I'm feeling better now, I printed out the post, added some bits and struggled against deleting others. It's really hard though, thinking I will be reading that to him soon. It's so revealing. It also showed me how little I've been telling him about my feelings.

I'm relieved about having a plan now, on the last couple of sessions it felt like I hit a brick wall because I can't open up about this subject, and things just stopped going forward. I think next session will either "make us" or "break us". I just wanna get this over with, one way or the other, because I'm frankly tired of the push/pull dynamics with T.

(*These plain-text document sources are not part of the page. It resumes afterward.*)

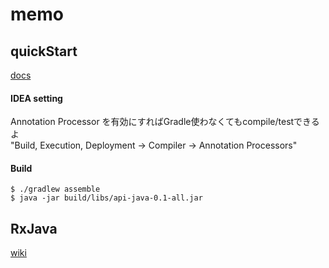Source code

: # memo

## quickStart

[docs](https://docs.micronaut.io/latest/guide/index.html#quickStart)  

#### IDEA setting

Annotation Processor を有効にすればGradle使わなくてもcompile/testできるよ  
"Build, Execution, Deployment → Compiler → Annotation Processors"  

#### Build

```
$ ./gradlew assemble
$ java -jar build/libs/api-java-0.1-all.jar 
```

## RxJava

[wiki](https://github.com/ReactiveX/RxJava/wiki)  

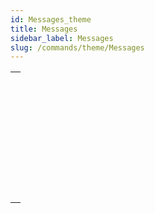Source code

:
 ```yaml
---
id: Messages_theme
title: Messages
sidebar_label: Messages
slug: /commands/theme/Messages
---
```



||
|---|
|[<!-- INCLUDE #_command_.ALERT.Syntax -->](../../commands-legacy/alert.md)<br/>|
|[<!-- INCLUDE #_command_.CONFIRM.Syntax -->](../../commands-legacy/confirm.md)<br/>|
|[<!-- INCLUDE #_command_.DISPLAY NOTIFICATION.Syntax -->](../../commands-legacy/display-notification.md)<br/>|
|[<!-- INCLUDE #_command_.GOTO XY.Syntax -->](../../commands-legacy/goto-xy.md)<br/>|
|[<!-- INCLUDE #_command_.MESSAGE.Syntax -->](../../commands-legacy/message.md)<br/>|
|[<!-- INCLUDE #_command_.MESSAGES OFF.Syntax -->](../../commands-legacy/messages-off.md)<br/>|
|[<!-- INCLUDE #_command_.MESSAGES ON.Syntax -->](../../commands-legacy/messages-on.md)<br/>|
|[<!-- INCLUDE #_command_.Request.Syntax -->](../../commands-legacy/request.md)<br/>|
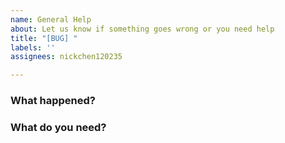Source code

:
 ```yaml
---
name: General Help
about: Let us know if something goes wrong or you need help
title: "[BUG] "
labels: ''
assignees: nickchen120235

---
```


### What happened?

### What do you need?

Now I don't know if I should put some extra effort in attending next week's session (I have a fun day out with friends planned for that day, which is something that doesn't happen that often, so I definitely should go and enjoy it) or prioritise therapy and get this over with this week, instead of waiting until the following week. Not sure I can handle 12 days of this uncertainty...
quote:
I'm sorry you had to go through that bad experience with your T. Did you work with him after that happened or was that the end of it?


Hi Eliana-
To answer your question, Yes we did mend, and in some ways- we both grew from it. It was almost 2 years ago- the most horrible "Good Friday" I've ever had.
Currently though, we are again suffering either the pains of growth, or the pains of slowly saying - goodbye. (looking more like goodbye, though- my choice) If you are interested, it is on my EMDR thread.
Therapy is both wonderful and terrifying at the same time. It is not for the weak hearted, and it is hard, hard- sometimes grueling work, but the benefits (for me, in the past) have always been worth the work... and what an adventure, eh!